Market analysts project the next office construction cycle should be underway in Calgary sometime around 2032. In the interim, they foresee vacancy rates continuing to climb over the next two years as the last buildings of the most recent development wave are completed and added to available inventory.
Colliers International pegs Calgary’s downtown office vacancy rate at 20.5 per cent as of March 31, 2016 — an increase of more than 2 per cent since the beginning of the year. Nearly 3 million square feet of downtown office space has emptied out in the 12 months since March 2015, contributing to the 8.8 million square feet of inventory that is now vacant, while another 2.3 million square feet of space is still under construction. In addition, some companies are holding empty space that hasn’t been released back to the market.

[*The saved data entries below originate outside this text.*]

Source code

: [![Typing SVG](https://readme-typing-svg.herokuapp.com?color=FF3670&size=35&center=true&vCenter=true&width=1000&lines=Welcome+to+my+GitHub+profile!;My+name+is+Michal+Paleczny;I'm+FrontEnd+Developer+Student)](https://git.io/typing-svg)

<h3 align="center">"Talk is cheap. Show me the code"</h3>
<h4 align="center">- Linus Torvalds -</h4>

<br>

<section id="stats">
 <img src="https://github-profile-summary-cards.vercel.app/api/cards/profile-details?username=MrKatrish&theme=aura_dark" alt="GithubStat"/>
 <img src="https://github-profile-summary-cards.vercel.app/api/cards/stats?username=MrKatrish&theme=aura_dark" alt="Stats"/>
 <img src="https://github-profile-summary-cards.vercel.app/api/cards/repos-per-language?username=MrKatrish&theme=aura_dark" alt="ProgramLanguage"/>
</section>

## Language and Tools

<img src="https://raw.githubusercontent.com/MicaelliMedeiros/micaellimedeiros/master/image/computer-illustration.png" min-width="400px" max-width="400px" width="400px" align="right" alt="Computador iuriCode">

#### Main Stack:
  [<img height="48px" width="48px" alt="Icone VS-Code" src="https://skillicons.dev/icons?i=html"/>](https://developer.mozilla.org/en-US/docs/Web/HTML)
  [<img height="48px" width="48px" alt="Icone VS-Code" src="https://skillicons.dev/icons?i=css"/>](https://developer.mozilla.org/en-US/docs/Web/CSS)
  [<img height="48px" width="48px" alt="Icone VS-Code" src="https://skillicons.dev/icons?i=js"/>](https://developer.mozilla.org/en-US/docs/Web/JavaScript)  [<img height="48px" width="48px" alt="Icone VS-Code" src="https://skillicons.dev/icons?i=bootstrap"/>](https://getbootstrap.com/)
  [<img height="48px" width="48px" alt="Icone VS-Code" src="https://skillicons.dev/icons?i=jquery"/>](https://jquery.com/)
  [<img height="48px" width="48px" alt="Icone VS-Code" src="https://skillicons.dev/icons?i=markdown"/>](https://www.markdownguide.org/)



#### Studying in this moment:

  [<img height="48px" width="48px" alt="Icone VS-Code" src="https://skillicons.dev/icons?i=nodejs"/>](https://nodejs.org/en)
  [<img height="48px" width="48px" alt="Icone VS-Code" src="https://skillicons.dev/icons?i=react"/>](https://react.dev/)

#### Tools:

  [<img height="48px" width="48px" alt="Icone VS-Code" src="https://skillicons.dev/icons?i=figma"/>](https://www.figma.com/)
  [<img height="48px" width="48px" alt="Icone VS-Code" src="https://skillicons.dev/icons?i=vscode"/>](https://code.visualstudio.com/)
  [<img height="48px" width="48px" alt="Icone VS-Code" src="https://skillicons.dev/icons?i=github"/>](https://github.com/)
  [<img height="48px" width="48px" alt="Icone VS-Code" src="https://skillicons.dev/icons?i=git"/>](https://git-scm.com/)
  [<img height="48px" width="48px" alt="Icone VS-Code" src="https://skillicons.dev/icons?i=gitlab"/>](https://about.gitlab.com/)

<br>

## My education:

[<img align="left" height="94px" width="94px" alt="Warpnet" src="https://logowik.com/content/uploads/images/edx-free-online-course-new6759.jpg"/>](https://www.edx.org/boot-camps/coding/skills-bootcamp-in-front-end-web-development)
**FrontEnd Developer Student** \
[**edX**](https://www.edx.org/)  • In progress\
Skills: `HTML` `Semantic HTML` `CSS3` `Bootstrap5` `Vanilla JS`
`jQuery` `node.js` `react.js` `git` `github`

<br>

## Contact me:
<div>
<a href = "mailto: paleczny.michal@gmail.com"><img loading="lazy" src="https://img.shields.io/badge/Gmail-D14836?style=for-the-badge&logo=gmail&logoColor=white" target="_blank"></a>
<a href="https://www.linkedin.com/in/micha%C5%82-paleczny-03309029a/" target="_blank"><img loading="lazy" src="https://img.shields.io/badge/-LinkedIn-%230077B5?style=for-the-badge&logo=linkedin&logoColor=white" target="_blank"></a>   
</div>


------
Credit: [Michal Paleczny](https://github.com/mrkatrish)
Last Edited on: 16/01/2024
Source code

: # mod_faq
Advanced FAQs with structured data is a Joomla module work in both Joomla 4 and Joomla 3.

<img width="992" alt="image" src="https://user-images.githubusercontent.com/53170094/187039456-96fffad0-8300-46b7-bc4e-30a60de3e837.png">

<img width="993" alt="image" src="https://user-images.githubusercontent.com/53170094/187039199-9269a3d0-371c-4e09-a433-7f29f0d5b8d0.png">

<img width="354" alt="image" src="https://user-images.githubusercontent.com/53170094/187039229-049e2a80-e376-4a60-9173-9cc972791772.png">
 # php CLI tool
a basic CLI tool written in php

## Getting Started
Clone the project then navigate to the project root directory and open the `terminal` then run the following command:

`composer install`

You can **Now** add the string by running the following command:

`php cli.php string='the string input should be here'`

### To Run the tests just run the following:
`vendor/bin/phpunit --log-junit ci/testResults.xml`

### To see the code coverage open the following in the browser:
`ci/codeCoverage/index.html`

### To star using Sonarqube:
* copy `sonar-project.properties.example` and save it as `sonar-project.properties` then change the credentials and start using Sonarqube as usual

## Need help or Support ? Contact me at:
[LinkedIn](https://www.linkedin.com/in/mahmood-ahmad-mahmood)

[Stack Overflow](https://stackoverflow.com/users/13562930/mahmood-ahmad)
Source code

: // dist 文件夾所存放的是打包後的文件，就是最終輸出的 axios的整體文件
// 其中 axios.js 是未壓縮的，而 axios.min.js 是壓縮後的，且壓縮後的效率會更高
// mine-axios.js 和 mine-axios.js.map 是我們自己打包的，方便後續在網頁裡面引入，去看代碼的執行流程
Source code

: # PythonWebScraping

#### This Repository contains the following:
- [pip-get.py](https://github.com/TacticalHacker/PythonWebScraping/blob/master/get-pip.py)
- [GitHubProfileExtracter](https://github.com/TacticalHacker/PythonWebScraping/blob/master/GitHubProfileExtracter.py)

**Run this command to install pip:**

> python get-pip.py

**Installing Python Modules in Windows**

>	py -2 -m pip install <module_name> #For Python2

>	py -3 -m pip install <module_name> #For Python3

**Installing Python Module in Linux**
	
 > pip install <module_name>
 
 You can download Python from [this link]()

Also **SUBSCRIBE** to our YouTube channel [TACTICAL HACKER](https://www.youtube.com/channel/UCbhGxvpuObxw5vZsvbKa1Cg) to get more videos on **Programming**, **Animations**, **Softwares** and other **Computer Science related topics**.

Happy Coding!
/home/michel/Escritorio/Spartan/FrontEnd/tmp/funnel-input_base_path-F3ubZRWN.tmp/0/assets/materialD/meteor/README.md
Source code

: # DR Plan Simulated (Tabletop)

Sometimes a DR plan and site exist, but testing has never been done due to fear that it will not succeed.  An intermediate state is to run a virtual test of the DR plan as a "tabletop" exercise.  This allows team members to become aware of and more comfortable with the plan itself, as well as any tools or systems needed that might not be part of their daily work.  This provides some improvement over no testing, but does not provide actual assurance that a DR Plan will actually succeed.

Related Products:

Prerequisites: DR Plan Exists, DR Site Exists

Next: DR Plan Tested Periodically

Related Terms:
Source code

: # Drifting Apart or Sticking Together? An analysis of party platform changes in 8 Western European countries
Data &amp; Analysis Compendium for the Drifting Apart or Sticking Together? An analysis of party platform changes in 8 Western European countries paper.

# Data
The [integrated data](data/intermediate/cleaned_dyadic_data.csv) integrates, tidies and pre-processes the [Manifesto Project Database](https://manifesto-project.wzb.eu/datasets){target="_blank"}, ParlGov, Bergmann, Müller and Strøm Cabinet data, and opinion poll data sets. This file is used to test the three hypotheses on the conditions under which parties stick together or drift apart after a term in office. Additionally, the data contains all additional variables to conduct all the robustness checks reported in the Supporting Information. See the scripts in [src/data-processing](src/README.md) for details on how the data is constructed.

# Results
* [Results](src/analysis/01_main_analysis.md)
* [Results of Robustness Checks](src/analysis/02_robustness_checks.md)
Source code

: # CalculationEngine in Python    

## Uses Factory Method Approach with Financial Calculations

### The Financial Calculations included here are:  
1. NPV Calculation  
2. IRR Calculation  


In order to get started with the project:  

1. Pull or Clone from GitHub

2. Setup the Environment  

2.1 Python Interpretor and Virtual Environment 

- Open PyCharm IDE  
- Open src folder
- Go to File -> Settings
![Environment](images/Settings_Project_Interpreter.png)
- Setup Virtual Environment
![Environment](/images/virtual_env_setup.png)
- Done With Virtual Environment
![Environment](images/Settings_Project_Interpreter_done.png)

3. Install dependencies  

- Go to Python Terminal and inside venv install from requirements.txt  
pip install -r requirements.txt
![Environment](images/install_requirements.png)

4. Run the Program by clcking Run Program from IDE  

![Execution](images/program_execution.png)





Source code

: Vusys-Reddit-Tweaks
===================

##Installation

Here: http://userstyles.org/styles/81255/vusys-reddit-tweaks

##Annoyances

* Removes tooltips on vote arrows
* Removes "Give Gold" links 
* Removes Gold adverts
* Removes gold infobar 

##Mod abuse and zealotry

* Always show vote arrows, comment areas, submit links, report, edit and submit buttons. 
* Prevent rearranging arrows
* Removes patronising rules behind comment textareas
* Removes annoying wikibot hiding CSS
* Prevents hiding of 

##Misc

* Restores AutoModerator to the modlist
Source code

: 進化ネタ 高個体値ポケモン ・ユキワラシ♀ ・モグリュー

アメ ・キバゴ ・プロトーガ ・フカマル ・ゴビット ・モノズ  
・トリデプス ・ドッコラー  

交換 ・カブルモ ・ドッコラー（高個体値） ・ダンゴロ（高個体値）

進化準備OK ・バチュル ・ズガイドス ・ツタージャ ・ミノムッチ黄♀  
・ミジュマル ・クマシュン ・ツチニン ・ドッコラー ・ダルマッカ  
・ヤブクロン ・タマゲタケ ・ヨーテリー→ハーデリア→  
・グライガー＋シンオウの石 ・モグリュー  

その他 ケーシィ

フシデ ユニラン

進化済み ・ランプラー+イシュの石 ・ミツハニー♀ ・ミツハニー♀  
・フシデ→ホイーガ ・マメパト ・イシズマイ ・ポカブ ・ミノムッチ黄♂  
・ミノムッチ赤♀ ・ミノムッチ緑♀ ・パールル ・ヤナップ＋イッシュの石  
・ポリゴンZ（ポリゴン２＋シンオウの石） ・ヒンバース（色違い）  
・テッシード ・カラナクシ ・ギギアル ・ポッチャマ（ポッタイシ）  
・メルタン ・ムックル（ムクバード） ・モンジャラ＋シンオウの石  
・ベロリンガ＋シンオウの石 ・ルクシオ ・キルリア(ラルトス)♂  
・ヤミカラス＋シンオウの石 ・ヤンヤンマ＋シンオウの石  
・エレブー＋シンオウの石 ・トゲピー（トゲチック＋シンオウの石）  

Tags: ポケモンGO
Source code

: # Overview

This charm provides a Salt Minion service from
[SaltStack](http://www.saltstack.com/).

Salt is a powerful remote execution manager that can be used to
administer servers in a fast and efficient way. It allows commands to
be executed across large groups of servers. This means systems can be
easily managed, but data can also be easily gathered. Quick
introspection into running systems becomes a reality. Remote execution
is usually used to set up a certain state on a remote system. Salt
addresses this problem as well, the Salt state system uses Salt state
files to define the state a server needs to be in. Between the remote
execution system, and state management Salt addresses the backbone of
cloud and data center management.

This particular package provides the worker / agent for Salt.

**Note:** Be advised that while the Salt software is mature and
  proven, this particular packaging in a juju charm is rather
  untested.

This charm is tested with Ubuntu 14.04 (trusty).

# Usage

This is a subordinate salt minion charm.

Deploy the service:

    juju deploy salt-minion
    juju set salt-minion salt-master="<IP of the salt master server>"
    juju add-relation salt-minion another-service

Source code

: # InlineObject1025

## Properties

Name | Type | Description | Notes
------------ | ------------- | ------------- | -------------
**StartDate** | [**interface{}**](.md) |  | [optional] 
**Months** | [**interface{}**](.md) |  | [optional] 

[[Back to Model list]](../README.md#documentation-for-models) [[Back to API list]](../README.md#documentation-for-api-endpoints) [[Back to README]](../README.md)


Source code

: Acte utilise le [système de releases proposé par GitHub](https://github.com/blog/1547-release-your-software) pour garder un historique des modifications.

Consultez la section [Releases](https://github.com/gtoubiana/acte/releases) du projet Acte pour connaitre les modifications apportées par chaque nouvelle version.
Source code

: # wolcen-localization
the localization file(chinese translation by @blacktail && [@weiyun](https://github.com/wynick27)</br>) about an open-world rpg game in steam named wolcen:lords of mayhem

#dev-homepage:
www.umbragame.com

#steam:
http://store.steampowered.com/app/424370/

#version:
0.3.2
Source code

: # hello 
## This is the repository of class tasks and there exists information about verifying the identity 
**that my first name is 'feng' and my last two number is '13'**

“We estimate the inclusion of ghost vacancy would increase the vacancy rate by two per cent to five per cent, equating to 22 to 25 per cent today and 26 to 29 per cent with the inclusion of new office developments in 2018,” Colliers’ recently released Q1 overview and market forecast states. “It is clear the 11 million square feet of available space, including new developments under construction, will take time to absorb.”
Using the assumption that approximately 690,000 square feet of office space would be absorbed in years when the economy is stable or in an upswing, analysts calculate it will take more than nine years for the vacancy rate to drop to the 8 to 10 per cent range considered to be a balanced market. Based on the same numbers, there is 16-year supply of space before more new construction would be necessary.
“The actual length of time for any such recovery could happen quicker or be more drawn out based upon many factors that contribute to demand by companies in the downtown office market,” the market report states. Ultimately, it reiterates, the health of the downtown Calgary office market is “inextricably linked to the price of oil and gas.”